The three-part methodological approach for this study included: 1) developing a reference standard of new information with information type; 2) identification of new information using an n-gram modeling technique modified for clinical texts; and 3) extraction of semantic types and key terms from identified new information.

Data collection

Outpatient EHR notes were retrieved from the University of Minnesota Medical Center affiliated Fairview Health Services. For this study, we randomly selected 100 geriatric patients with multiple co-morbidities, allowing for relatively large numbers of longitudinal notes in the outpatient clinic setting. To simplify the study, we limited the notes to office visit notes arranged chronologically. These notes were extracted in text format from the Epic™ EHR system between 06/2005 and 06/2011. Institutional review board approval was obtained and informed consent waived for this minimal risk study.

Automated methods to identify new information semantic types

We used a hybrid method with n-gram models and heuristic information previously developed to identify new information in clinical documents21. In brief, after text pre-processing, n-gram models with classic and TF-IDF stopword removal, lexical normalization, and heuristic rules were used to remove note formatting and adjustments by section. After obtaining new information within each note, this text was mapped to the UMLS22 using MetaMap23 with options to allow acronym/abbreviation variants (-a) and NegEx results (–negex). From this, we extracted semantic types using scores of 600 and over as the cutoff. To simplify the analysis, we restricted our detailed analysis to the specific types to identify information about problem/disease, medication, and lab results (Table 1)22.

Table 1.

Sections and semantic types for identifying category of new information.

Category	Semantic Types
Problem/Disease	[Disease or Syndrome], [Finding], [Sign or Symptom]
Medication	[Clinical Drug], [Organic Chemical, Pharmacologic Substance], [Biomedical or Dental Material]
Laboratory	[Laboratory Procedure], [Therapeutic or Preventive Procedure], [Diagnostic Procedure], [Amino Acid, Peptide, or Protein], [Biologically Active Substance]

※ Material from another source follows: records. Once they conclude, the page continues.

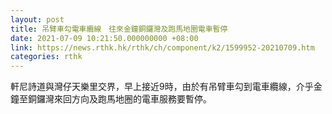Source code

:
 ```yaml
---
layout: post
title: 吊臂車勾電車纜線　往來金鐘銅鑼灣及跑馬地圈電車暫停
date: 2021-07-09 10:21:50.000000000 +08:00
link: https://news.rthk.hk/rthk/ch/component/k2/1599952-20210709.htm
categories: rthk
---
```


軒尼詩道與灣仔天樂里交界，早上接近9時，由於有吊臂車勾到電車纜線，介乎金鐘至銅鑼灣來回方向及跑馬地圈的電車服務要暫停。
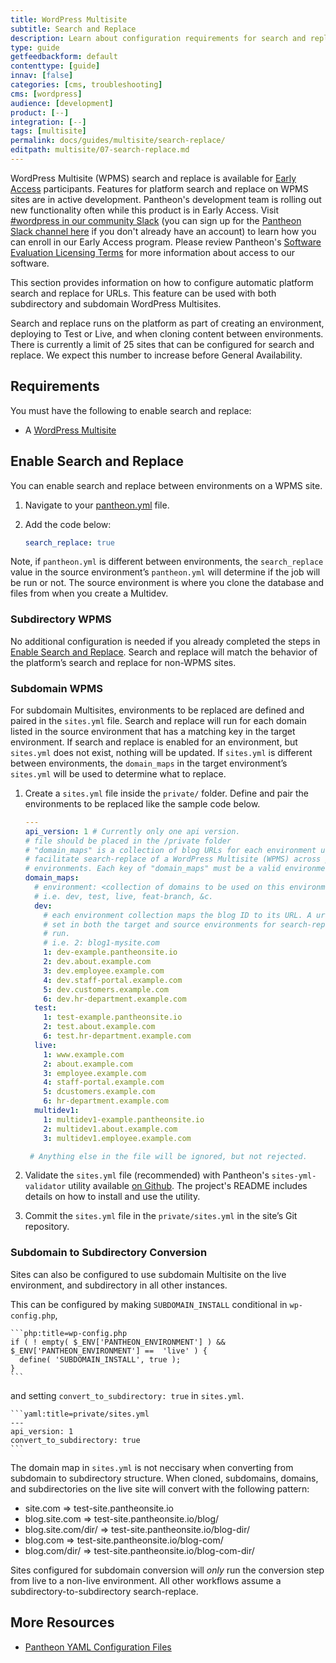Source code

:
 ```yaml
---
title: WordPress Multisite
subtitle: Search and Replace
description: Learn about configuration requirements for search and replace on WordPress Multisites.
type: guide
getfeedbackform: default
contenttype: [guide]
innav: [false]
categories: [cms, troubleshooting]
cms: [wordpress]
audience: [development]
product: [--]
integration: [--]
tags: [multisite]
permalink: docs/guides/multisite/search-replace/
editpath: multisite/07-search-replace.md
---
```


<Alert title="Early Access" type="info" icon="leaf">

WordPress Multisite (WPMS) search and replace is available for [Early Access](/oss-support-levels#early-access) participants. Features for platform search and replace on WPMS sites are in active development. Pantheon's development team is rolling out new functionality often while this product is in Early Access. Visit [#wordpress in our community Slack](https://pantheon-community.slack.com/archives/CT8MC5Y0K) (you can sign up for the [Pantheon Slack channel here](https://slackin.pantheon.io/) if you don't already have an account) to learn how you can enroll in our Early Access program. Please review Pantheon's [Software Evaluation Licensing Terms](https://legal.pantheon.io/#contract-hkqlbwpxo) for more information about access to our software.

</Alert>

This section provides information on how to configure automatic platform search and replace for URLs. This feature can be used with both subdirectory and subdomain WordPress Multisites.

Search and replace runs on the platform as part of creating an environment, deploying to Test or Live, and when cloning content between environments. There is currently a limit of 25 sites that can be configured for search and replace. We expect this number to increase before General Availability.

## Requirements

You must have the following to enable search and replace:

- A [WordPress Multisite](/guides/multisite)

## Enable Search and Replace

You can enable search and replace between environments on a WPMS site.

1. Navigate to your [pantheon.yml](/pantheon-yml) file.

1. Add the code below:

    ```yaml:title=pantheon.yml
    search_replace: true
    ```

Note, if `pantheon.yml` is different between environments, the `search_replace` value in the source environment’s `pantheon.yml` will determine if the job will be run or not. The source environment is where you clone the database and files from when you create a Multidev.

### Subdirectory WPMS

No additional configuration is needed if you already completed the steps in [Enable Search and Replace](/guides/multisite/search-replace/#enable-search-and-replace). Search and replace will match the behavior of the platform’s search and replace for non-WPMS sites.

### Subdomain WPMS

For subdomain Multisites, environments to be replaced are defined and paired in the `sites.yml` file. Search and replace will run for each domain listed in the source environment that has a matching key in the target environment. If search and replace is enabled for an environment, but `sites.yml` does not exist, nothing will be updated. If `sites.yml` is different between environments, the `domain_maps` in the target environment’s `sites.yml` will be used to determine what to replace.

1. Create a `sites.yml` file inside the `private/` folder. Define and pair the environments to be replaced like the sample code below. 

    ```yaml:title=private/sites.yml
    ---
    api_version: 1 # Currently only one api version.
    # file should be placed in the /private folder
    # "domain_maps" is a collection of blog URLs for each environment used to
    # facilitate search-replace of a WordPress Multisite (WPMS) across pantheon
    # environments. Each key of "domain_maps" must be a valid environment name.
    domain_maps:
      # environment: <collection of domains to be used on this environment>
      # i.e. dev, test, live, feat-branch, &c.
      dev:
        # each environment collection maps the blog ID to its URL. A url must be
        # set in both the target and source environments for search-replace to be
        # run.
        # i.e. 2: blog1-mysite.com
        1: dev-example.pantheonsite.io
        2: dev.about.example.com
        3: dev.employee.example.com
        4: dev.staff-portal.example.com
        5: dev.customers.example.com
        6: dev.hr-department.example.com
      test:
        1: test-example.pantheonsite.io
        2: test.about.example.com
        6: test.hr-department.example.com
      live:
        1: www.example.com
        2: about.example.com
        3: employee.example.com
        4: staff-portal.example.com
        5: dcustomers.example.com
        6: hr-department.example.com
      multidev1:
        1: multidev1-example.pantheonsite.io
        2: multidev1.about.example.com
        3: multidev1.employee.example.com

     # Anything else in the file will be ignored, but not rejected.

    ```

1. Validate the `sites.yml` file (recommended) with Pantheon's `sites-yml-validator` utility available [on Github](https://github.com/pantheon-systems/sites-yml-validator). The project's README includes details on how to install and use the utility.

1. Commit the  `sites.yml` file in the `private/sites.yml` in the site’s Git repository.

### Subdomain to Subdirectory Conversion
Sites can also be configured to use subdomain Multisite on the live environment, and subdirectory in all other instances.

This can be configured by making `SUBDOMAIN_INSTALL` conditional in `wp-config.php`,

    ```php:title=wp-config.php
    if ( ! empty( $_ENV['PANTHEON_ENVIRONMENT'] ) && $_ENV['PANTHEON_ENVIRONMENT'] ==  'live' ) {
      define( 'SUBDOMAIN_INSTALL', true );
    }
    ```
and setting `convert_to_subdirectory: true` in `sites.yml`.

    ```yaml:title=private/sites.yml
    ---
    api_version: 1
    convert_to_subdirectory: true
    ```
The domain map in `sites.yml` is not neccisary when converting from subdomain to subdirectory structure. When cloned, subdomains, domains, and subdirectories on the live site will convert with the following pattern:
* site.com           => test-site.pantheonsite.io
* blog.site.com      => test-site.pantheonsite.io/blog/
* blog.site.com/dir/ => test-site.pantheonsite.io/blog-dir/
* blog.com           => test-site.pantheonsite.io/blog-com/
* blog.com/dir/      => test-site.pantheonsite.io/blog-com-dir/

Sites configured for subdomain conversion will _only_ run the conversion step from live to a non-live environment. All other workflows assume a subdirectory-to-subdirectory search-replace.

## More Resources

- [Pantheon YAML Configuration Files](/pantheon-yml)
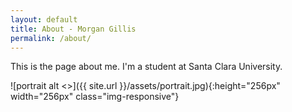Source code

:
 ```yaml
---
layout: default
title: About - Morgan Gillis
permalink: /about/
---
```


This is the page about me. I'm a student at Santa Clara University.

![portrait alt <>]({{ site.url }}/assets/portrait.jpg){:height="256px" width="256px" class="img-responsive"}
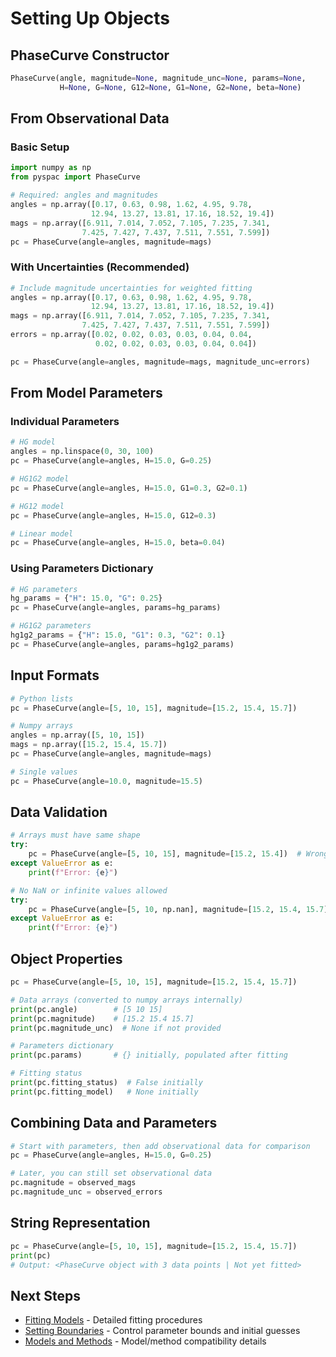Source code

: # Setting Up Objects

## PhaseCurve Constructor

```python
PhaseCurve(angle, magnitude=None, magnitude_unc=None, params=None,
           H=None, G=None, G12=None, G1=None, G2=None, beta=None)
```

## From Observational Data

### Basic Setup

```python
import numpy as np
from pyspac import PhaseCurve

# Required: angles and magnitudes
angles = np.array([0.17, 0.63, 0.98, 1.62, 4.95, 9.78,
                  12.94, 13.27, 13.81, 17.16, 18.52, 19.4])
mags = np.array([6.911, 7.014, 7.052, 7.105, 7.235, 7.341,
                7.425, 7.427, 7.437, 7.511, 7.551, 7.599])
pc = PhaseCurve(angle=angles, magnitude=mags)
```

### With Uncertainties (Recommended)

```python
# Include magnitude uncertainties for weighted fitting
angles = np.array([0.17, 0.63, 0.98, 1.62, 4.95, 9.78,
                  12.94, 13.27, 13.81, 17.16, 18.52, 19.4])
mags = np.array([6.911, 7.014, 7.052, 7.105, 7.235, 7.341,
                7.425, 7.427, 7.437, 7.511, 7.551, 7.599])
errors = np.array([0.02, 0.02, 0.03, 0.03, 0.04, 0.04,
                   0.02, 0.02, 0.03, 0.03, 0.04, 0.04])

pc = PhaseCurve(angle=angles, magnitude=mags, magnitude_unc=errors)
```

## From Model Parameters

### Individual Parameters

```python
# HG model
angles = np.linspace(0, 30, 100)
pc = PhaseCurve(angle=angles, H=15.0, G=0.25)

# HG1G2 model
pc = PhaseCurve(angle=angles, H=15.0, G1=0.3, G2=0.1)

# HG12 model
pc = PhaseCurve(angle=angles, H=15.0, G12=0.3)

# Linear model
pc = PhaseCurve(angle=angles, H=15.0, beta=0.04)
```

### Using Parameters Dictionary

```python
# HG parameters
hg_params = {"H": 15.0, "G": 0.25}
pc = PhaseCurve(angle=angles, params=hg_params)

# HG1G2 parameters
hg1g2_params = {"H": 15.0, "G1": 0.3, "G2": 0.1}
pc = PhaseCurve(angle=angles, params=hg1g2_params)
```

## Input Formats

```python
# Python lists
pc = PhaseCurve(angle=[5, 10, 15], magnitude=[15.2, 15.4, 15.7])

# Numpy arrays
angles = np.array([5, 10, 15])
mags = np.array([15.2, 15.4, 15.7])
pc = PhaseCurve(angle=angles, magnitude=mags)

# Single values
pc = PhaseCurve(angle=10.0, magnitude=15.5)
```

## Data Validation

```python
# Arrays must have same shape
try:
    pc = PhaseCurve(angle=[5, 10, 15], magnitude=[15.2, 15.4])  # Wrong!
except ValueError as e:
    print(f"Error: {e}")

# No NaN or infinite values allowed
try:
    pc = PhaseCurve(angle=[5, 10, np.nan], magnitude=[15.2, 15.4, 15.7])
except ValueError as e:
    print(f"Error: {e}")
```

## Object Properties

```python
pc = PhaseCurve(angle=[5, 10, 15], magnitude=[15.2, 15.4, 15.7])

# Data arrays (converted to numpy arrays internally)
print(pc.angle)        # [5 10 15]
print(pc.magnitude)    # [15.2 15.4 15.7]
print(pc.magnitude_unc)  # None if not provided

# Parameters dictionary
print(pc.params)       # {} initially, populated after fitting

# Fitting status
print(pc.fitting_status)  # False initially
print(pc.fitting_model)   # None initially
```

## Combining Data and Parameters

```python
# Start with parameters, then add observational data for comparison
pc = PhaseCurve(angle=angles, H=15.0, G=0.25)

# Later, you can still set observational data
pc.magnitude = observed_mags
pc.magnitude_unc = observed_errors
```

## String Representation

```python
pc = PhaseCurve(angle=[5, 10, 15], magnitude=[15.2, 15.4, 15.7])
print(pc)
# Output: <PhaseCurve object with 3 data points | Not yet fitted>
```

## Next Steps

- [Fitting Models](fitting-models.md) - Detailed fitting procedures
- [Setting Boundaries](boundaries.md) - Control parameter bounds and initial guesses
- [Models and Methods](models-methods.md) - Model/method compatibility details
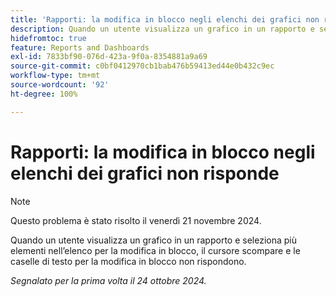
 ```yaml
---
title: 'Rapporti: la modifica in blocco negli elenchi dei grafici non risponde'
description: Quando un utente visualizza un grafico in un rapporto e seleziona più elementi nell’elenco per la modifica in blocco, il cursore scompare e le caselle di testo per la modifica in blocco non rispondono.
hidefromtoc: true
feature: Reports and Dashboards
exl-id: 7833bf90-076d-423a-9f0a-8354881a9a69
source-git-commit: c0bf0412970cb1bab476b59413ed44e0b432c9ec
workflow-type: tm+mt
source-wordcount: '92'
ht-degree: 100%

---
```


# Rapporti: la modifica in blocco negli elenchi dei grafici non risponde

>[!NOTE]
>
>Questo problema è stato risolto il venerdì 21 novembre 2024.

Quando un utente visualizza un grafico in un rapporto e seleziona più elementi nell’elenco per la modifica in blocco, il cursore scompare e le caselle di testo per la modifica in blocco non rispondono.

_Segnalato per la prima volta il 24 ottobre 2024._

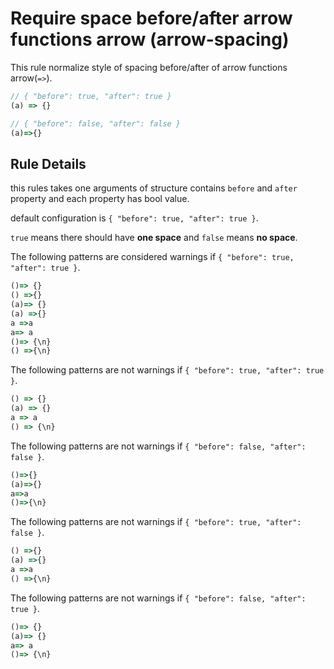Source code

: # Require space before/after arrow functions arrow (arrow-spacing)

This rule normalize style of spacing before/after of arrow functions arrow(`=>`).

```js
// { "before": true, "after": true }
(a) => {}

// { "before": false, "after": false }
(a)=>{}
```

## Rule Details

this rules takes one arguments of structure contains `before` and `after` property
and each property has bool value.

default configuration is `{ "before": true, "after": true }`.

`true` means there should have **one space** and `false` means **no space**.

The following patterns are considered warnings if `{ "before": true, "after": true }`.

```js
()=> {}
() =>{}
(a)=> {}
(a) =>{}
a =>a
a=> a
()=> {\n}
() =>{\n}
```

The following patterns are not warnings if `{ "before": true, "after": true }`.

```js
() => {}
(a) => {}
a => a
() => {\n}
```

The following patterns are not warnings if `{ "before": false, "after": false }`.

```js
()=>{}
(a)=>{}
a=>a
()=>{\n}
```

The following patterns are not warnings if `{ "before": true, "after": false }`.

```js
() =>{}
(a) =>{}
a =>a
() =>{\n}
```

The following patterns are not warnings if `{ "before": false, "after": true }`.

```js
()=> {}
(a)=> {}
a=> a
()=> {\n}
```
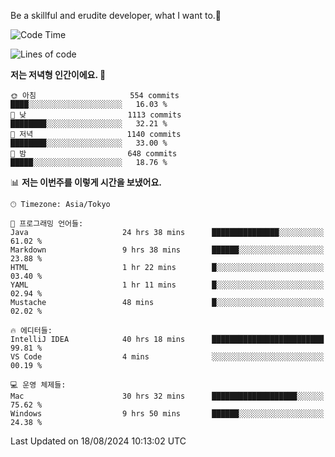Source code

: Be a skillful and erudite developer, what I want to.👶

<!--START_SECTION:waka-->
![Code Time](http://img.shields.io/badge/Code%20Time-1%2C179%20hrs%2053%20mins-blue)

![Lines of code](https://img.shields.io/badge/%EC%A0%80%EB%8A%94%20%EC%97%AC%ED%83%9C%EA%B9%8C%EC%A7%80%20-3.0%20million%20%EC%A4%84%EC%9D%98%20%EC%BD%94%EB%93%9C%EB%A5%BC%20%EC%9E%91%EC%84%B1%ED%96%88%EC%96%B4%EC%9A%94.-blue)

**저는 저녁형 인간이에요. 🦉** 

```text
🌞 아침                     554 commits         ████░░░░░░░░░░░░░░░░░░░░░   16.03 % 
🌆 낮　                     1113 commits        ████████░░░░░░░░░░░░░░░░░   32.21 % 
🌃 저녁                     1140 commits        ████████░░░░░░░░░░░░░░░░░   33.00 % 
🌙 밤　                     648 commits         █████░░░░░░░░░░░░░░░░░░░░   18.76 % 
```


📊 **저는 이번주를 이렇게 시간을 보냈어요.** 

```text
🕑︎ Timezone: Asia/Tokyo

💬 프로그래밍 언어들: 
Java                     24 hrs 38 mins      ███████████████░░░░░░░░░░   61.02 % 
Markdown                 9 hrs 38 mins       ██████░░░░░░░░░░░░░░░░░░░   23.88 % 
HTML                     1 hr 22 mins        █░░░░░░░░░░░░░░░░░░░░░░░░   03.40 % 
YAML                     1 hr 11 mins        █░░░░░░░░░░░░░░░░░░░░░░░░   02.94 % 
Mustache                 48 mins             █░░░░░░░░░░░░░░░░░░░░░░░░   02.02 % 

🔥 에디터들: 
IntelliJ IDEA            40 hrs 18 mins      █████████████████████████   99.81 % 
VS Code                  4 mins              ░░░░░░░░░░░░░░░░░░░░░░░░░   00.19 % 

💻 운영 체제들: 
Mac                      30 hrs 32 mins      ███████████████████░░░░░░   75.62 % 
Windows                  9 hrs 50 mins       ██████░░░░░░░░░░░░░░░░░░░   24.38 % 
```


 Last Updated on 18/08/2024 10:13:02 UTC
<!--END_SECTION:waka-->
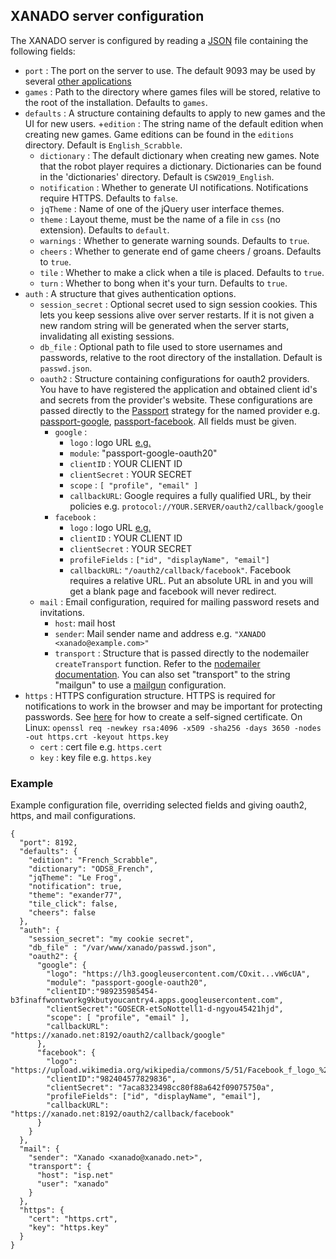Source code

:## XANADO server configuration
The XANADO server is configured by reading a [JSON](https://en.wikipedia.org/wiki/JSON) file containing
the following fields:

+ `port` : The port on the server to use. The default 9093 may be used by several
  [other applications](https://www.speedguide.net/port.php?port=9093)
+ `games` : Path to the directory where games files will be stored,
  relative to the root of the installation. Defaults to `games`.
+ `defaults` : A structure containing defaults to apply to new games and the UI for new users.
	+`edition` : The string name of the default edition when creating new games. Game editions can be found in the `editions` directory. Default is `English_Scrabble`.
	+ `dictionary` : The default dictionary when creating new games. Note that the robot player requires a dictionary. Dictionaries can be found in the 'dictionaries' directory. Default is `CSW2019_English`.
	+ `notification` : Whether to generate UI notifications. Notifications require HTTPS. Defaults to `false`.
	+ `jqTheme` : Name of one of the jQuery user interface themes.
	+ `theme` : Layout theme, must be the name of a file in `css` (no extension). Defaults to `default`.
	+ `warnings` : Whether to generate warning sounds. Defaults to  `true`.
	+ `cheers` : Whether to generate end of game cheers / groans. Defaults to `true`.
	+ `tile` : Whether to make a click when a tile is placed. Defaults to `true`.
	+ `turn` : Whether to bong when it's your turn. Defaults to `true`.
+ `auth` : A structure that gives authentication options.
	+ `session_secret` : Optional secret used to sign session cookies. This lets you keep sessions alive over server restarts. If it is not given a new random string will be generated when the server starts, invalidating all existing sessions.
	+ `db_file` : Optional path to file used to store usernames and passwords, relative to the root directory of the installation. Default is `passwd.json`.
	+ `oauth2` : Structure containing configurations for oauth2 providers. You have to have registered the	application and obtained client id's and secrets from the provider's website. These configurations are passed directly to the [Passport](https://www.passportjs.org/) strategy for the named provider e.g. [passport-google](https://www.npmjs.com/package/passport-google), [passport-facebook](https://www.npmjs.com/package/passport-facebook). All fields must be given.
		+ `google` :
			+ `logo` : logo URL [e.g.](https://lh3.googleusercontent.com/COxitqgJr1sJnIDe8-jiKhxDx1FrYbtRHKJ9z_hELisAlapwE9LUPh6fcXIfb5vwpbMl4xl9H9TRFPc5NOO8Sb3VSgIBrfRYvW6cUA)
			+ `module`: "passport-google-oauth20"
			+ `clientID` : YOUR CLIENT ID
			+ `clientSecret` : YOUR SECRET
			+ `scope` : `[ "profile", "email" ]`
			+ `callbackURL`: Google requires a fully qualified URL, by their policies e.g. `protocol://YOUR.SERVER/oauth2/callback/google`
	   + `facebook` :
			+ `logo` : logo URL [e.g.](https://upload.wikimedia.org/wikipedia/commons/5/51/Facebook_f_logo_%282019%29.svg)
			+ `clientID` : YOUR CLIENT ID
			+ `clientSecret` : YOUR SECRET
			+ `profileFields` : `["id", "displayName", "email"]`
			+ `callbackURL`: `"/oauth2/callback/facebook"`. Facebook requires a relative URL. Put an absolute URL in and you will get a blank page and facebook will never redirect.
	+ `mail` : Email configuration, required for mailing password resets and invitations.
		+ `host`: mail host
		+ `sender`:  Mail sender name and address e.g. `"XANADO <xanado@example.com>"`
		+ `transport` : Structure that is passed directly to the nodemailer `createTransport` function. Refer to the [nodemailer documentation](https://nodemailer.com/about/). You can also set "transport" to the string "mailgun" to use a [mailgun]( https://www.mailgun.com/) configuration.
+ `https` : HTTPS configuration structure. HTTPS is required for notifications to work in the browser and may be important for protecting passwords. See [here](https://linuxize.com/post/creating-a-self-signed-ssl-certificate/) for how to create a self-signed certificate. On Linux: `openssl req -newkey rsa:4096 -x509 -sha256 -days 3650 -nodes -out https.crt -keyout https.key`
	+ `cert` : cert file e.g. `https.cert`
	+ `key` : key file e.g. `https.key`

### Example
Example configuration file, overriding selected fields and giving oauth2, https, and mail configurations.
```
{
  "port": 8192,
  "defaults": {
    "edition": "French_Scrabble",
	"dictionary": "ODS8_French",
    "jqTheme": "Le Frog",
	"notification": true,
    "theme": "exander77",
    "tile_click": false,
    "cheers": false
  },
  "auth": {
    "session_secret": "my cookie secret",
	"db_file" : "/var/www/xanado/passwd.json",
	"oauth2": {
	  "google": {
		"logo": "https://lh3.googleusercontent.com/COxit...vW6cUA",
		"module": "passport-google-oauth20",
		"clientID":"989235985454-b3finaffwontworkg9kbutyoucantry4.apps.googleusercontent.com",
		"clientSecret":"GOSECR-etSoNottell1-d-ngyou45421hjd",
		"scope": [ "profile", "email" ],
		"callbackURL": "https://xanado.net:8192/oauth2/callback/google"
	  },
	  "facebook": {
		"logo": "https://upload.wikimedia.org/wikipedia/commons/5/51/Facebook_f_logo_%282019%29.svg",
		"clientID":"982404577829836",
		"clientSecret": "7aca8323498cc80f88a642f09075750a",
		"profileFields": ["id", "displayName", "email"],
		"callbackURL": "https://xanado.net:8192/oauth2/callback/facebook"
	  }
	}
  },
  "mail": {
    "sender": "Xanado <xanado@xanado.net>",
	"transport": {
	  "host": "isp.net"
	  "user": "xanado"
	}
  },
  "https": {
    "cert": "https.crt",
    "key": "https.key"
  }
}
```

Calculation of various types of new information proportion of patient notes

To calculate the NIP of each note, the new information algorithm was trained on previous n (e.g., 1, 2, …) notes to predict the new information of (n+1)th note for the whole corpus (100 patients). NIP was defined as the number of sentence (at least contain one piece of new information) divided by the total number of sentences of each note. We used the same method to further quantify NIP on the number (at a sentence or statement level) of various types of NIP for each note including disease (NDIP), medication (NMIP) and lab results (NLIP) based upon the identified semantic types of new information (Table 1). We then plotted NIP of various types for each patient over time. For the purposes of graphical display of notes temporally, we adjusted the dates of patient notes by a random offset of +/− 1 to 364 days.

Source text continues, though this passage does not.